Seikat Daduk dan Sebatang Tebu
Ketika langit meremang jingga jauh di sebuah pos jaga melintas sesosok bocah hilang di antara batang-batang tebu yang menjulang tinggi. Sekejap Penjaga tebu mendapati hal itu ia teringat akan sesuatu. Ia menerka-nerka apa gerangan ingatan itu.
Ketika ingatan itu menampakkan secercah cahaya, sekejap cahaya itu kemudian meredup. Sesaat muncul lagi, seketika lenyap lagi. Begitu terus menerus. Hingga suatu ketika ia merasa lelah oleh beban ingatan itu. Tanpa berpikir panjang di atas meja ia letakkan tangan melintang menjadi sebuah bantal dari kepalanya yang kliyengan.
"Pak! Pak!!" sapa bocah itu sembari menggoyang lengan Penjaga tebu. Namun, bukan malah terjaga, tetapi suara dengkur yang semakin keras didapatnya.
"Sudah mau magrib, Pak!!" lanjutnya sedikit nyaring. Sontak penjaga tebu itu terjaga. Kali ini, pandangannya tertuju ke langit lalu ingatannya akan sesuatu mulai menampakkan titik terang.
Sesaat, sorot bola matanya beralih ke arah bocah yang baru saja membuatnya terjaga.
Dipandangnya bocah itu dari ujung rambut hingga  jempol kaki.
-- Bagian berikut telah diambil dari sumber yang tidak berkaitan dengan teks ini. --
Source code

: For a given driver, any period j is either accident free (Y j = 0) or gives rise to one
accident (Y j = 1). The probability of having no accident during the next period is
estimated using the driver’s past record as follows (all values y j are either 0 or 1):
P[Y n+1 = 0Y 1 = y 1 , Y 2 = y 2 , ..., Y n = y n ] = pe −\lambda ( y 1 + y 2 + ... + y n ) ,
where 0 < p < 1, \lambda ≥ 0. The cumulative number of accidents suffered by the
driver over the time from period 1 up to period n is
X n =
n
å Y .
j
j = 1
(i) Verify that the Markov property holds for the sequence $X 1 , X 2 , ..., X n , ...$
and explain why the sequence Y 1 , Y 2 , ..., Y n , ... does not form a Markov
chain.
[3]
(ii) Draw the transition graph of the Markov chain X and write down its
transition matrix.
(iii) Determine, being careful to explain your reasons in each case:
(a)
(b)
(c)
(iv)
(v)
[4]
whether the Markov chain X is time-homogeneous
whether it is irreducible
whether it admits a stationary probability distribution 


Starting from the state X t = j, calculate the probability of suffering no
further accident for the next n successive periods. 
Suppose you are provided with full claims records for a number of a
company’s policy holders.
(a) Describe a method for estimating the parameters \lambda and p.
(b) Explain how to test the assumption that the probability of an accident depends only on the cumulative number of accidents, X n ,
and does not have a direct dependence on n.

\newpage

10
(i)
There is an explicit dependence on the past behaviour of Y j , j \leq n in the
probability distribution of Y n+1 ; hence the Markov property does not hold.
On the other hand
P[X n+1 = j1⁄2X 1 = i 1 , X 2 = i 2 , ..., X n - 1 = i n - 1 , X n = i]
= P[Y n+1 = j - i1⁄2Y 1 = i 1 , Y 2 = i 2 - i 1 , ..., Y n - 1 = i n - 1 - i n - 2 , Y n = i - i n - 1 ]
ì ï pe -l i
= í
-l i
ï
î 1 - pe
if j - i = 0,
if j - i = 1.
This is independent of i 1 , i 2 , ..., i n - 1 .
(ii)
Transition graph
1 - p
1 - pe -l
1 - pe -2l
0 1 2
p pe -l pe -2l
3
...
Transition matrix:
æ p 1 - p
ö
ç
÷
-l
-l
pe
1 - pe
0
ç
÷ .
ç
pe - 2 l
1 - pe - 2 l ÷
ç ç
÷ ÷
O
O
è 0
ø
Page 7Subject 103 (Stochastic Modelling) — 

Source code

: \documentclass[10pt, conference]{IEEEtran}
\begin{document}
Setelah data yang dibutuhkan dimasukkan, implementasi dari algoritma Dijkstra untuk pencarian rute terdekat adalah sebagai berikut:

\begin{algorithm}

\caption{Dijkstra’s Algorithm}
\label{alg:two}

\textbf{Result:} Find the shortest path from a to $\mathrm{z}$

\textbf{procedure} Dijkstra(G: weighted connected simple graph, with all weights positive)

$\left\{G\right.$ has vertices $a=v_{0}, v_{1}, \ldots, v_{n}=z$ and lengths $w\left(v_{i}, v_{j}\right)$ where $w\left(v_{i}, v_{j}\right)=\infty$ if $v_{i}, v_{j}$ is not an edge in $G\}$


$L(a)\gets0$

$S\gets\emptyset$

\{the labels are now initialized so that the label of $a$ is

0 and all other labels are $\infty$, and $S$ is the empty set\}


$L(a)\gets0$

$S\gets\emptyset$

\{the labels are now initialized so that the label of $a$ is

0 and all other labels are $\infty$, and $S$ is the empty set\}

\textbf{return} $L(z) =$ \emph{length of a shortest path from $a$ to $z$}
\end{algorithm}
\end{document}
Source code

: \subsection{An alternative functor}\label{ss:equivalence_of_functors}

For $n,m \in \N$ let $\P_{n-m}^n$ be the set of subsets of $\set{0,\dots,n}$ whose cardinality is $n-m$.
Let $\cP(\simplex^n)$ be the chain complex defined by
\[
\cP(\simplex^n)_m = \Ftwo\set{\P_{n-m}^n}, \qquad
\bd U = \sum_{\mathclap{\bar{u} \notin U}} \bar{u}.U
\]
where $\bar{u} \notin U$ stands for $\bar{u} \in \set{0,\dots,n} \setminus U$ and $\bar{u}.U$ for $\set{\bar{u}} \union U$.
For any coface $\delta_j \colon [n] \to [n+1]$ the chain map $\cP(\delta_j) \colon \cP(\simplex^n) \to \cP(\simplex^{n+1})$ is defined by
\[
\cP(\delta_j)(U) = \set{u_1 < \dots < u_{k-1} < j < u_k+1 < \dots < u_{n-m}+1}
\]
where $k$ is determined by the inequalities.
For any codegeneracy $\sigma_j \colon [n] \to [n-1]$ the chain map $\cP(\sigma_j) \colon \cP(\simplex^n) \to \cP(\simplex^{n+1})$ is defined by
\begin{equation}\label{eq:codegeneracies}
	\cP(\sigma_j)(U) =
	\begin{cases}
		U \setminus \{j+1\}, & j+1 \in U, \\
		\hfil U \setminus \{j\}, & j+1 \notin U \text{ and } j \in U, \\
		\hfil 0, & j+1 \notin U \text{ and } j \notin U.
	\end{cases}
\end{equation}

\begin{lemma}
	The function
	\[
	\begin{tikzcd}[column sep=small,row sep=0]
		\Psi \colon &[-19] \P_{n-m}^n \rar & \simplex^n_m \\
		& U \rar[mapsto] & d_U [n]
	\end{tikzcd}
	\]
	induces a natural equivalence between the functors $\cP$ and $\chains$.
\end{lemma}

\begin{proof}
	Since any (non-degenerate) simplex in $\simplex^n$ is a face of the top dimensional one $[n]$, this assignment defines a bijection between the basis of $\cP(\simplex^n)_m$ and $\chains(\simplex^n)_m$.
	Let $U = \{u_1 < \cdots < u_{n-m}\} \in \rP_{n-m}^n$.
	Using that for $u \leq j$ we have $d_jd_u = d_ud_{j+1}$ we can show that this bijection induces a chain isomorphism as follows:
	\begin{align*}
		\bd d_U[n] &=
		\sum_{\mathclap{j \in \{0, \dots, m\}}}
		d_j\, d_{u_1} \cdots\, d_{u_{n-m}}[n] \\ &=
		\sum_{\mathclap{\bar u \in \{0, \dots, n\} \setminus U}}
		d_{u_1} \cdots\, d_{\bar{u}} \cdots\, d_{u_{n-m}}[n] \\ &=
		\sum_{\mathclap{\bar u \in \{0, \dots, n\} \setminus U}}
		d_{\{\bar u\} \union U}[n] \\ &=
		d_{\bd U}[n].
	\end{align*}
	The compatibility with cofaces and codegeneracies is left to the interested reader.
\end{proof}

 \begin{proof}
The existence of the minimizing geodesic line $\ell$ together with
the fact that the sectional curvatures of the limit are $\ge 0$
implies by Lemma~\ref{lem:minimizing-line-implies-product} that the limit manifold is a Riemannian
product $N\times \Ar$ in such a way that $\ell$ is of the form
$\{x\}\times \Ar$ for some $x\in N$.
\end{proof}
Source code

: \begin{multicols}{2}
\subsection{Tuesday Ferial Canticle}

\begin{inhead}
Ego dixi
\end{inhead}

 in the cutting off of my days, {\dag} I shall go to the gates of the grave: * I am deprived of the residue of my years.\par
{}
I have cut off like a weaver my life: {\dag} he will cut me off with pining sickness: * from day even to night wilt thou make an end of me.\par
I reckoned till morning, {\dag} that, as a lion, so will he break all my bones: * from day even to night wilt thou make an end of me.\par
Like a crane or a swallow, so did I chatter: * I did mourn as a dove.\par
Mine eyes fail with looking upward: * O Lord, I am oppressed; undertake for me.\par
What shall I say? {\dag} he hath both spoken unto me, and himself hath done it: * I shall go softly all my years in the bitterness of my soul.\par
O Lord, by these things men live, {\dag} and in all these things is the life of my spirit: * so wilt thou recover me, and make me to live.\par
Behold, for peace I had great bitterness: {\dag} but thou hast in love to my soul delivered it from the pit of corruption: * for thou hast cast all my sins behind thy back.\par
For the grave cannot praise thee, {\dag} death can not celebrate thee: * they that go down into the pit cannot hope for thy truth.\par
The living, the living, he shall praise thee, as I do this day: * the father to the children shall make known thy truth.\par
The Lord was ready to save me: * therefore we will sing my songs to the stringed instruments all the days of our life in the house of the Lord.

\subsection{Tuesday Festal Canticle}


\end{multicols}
Ia mengernyit, mendapati sesuatu tepat di sebelah kaki bocah itu. Tampak jelas seikat daduk dan potongan tebu. Penjaga tebu lalu berdiri.
"Sebatang tebu?" tanya Penjaga tebu.
Bocah itu mengangguk.
Sesaat, Penjaga tebu, menarik napas panjang... ... ... ... ...
Sudah empat hari setiap jam tiga sore Rusdi selalu pergi ke ladang tebu untuk mengumpulkan seikat daduk. Sebetulnya ayah Rusdi sudah melarang, sebab ladang tebu itu bukan milik mereka. Tetapi, milik pabrik gula yang letaknya tidak jauh dari dusun tempat mereka tinggal.
Terlebih, para penjaga ladang tebu, konon dikenal tegas dan sangar. Jangankan sampai menebang satu batang tebu, meranting daduknya saja tidak boleh. Andai kata berbuat nekad, lalu tertangkap. Urusan bisa jadi panjang. Dan apa yang dilakukan para penjaga tebu tidak salah, mereka dipekerjakan memang untuk seperti itu.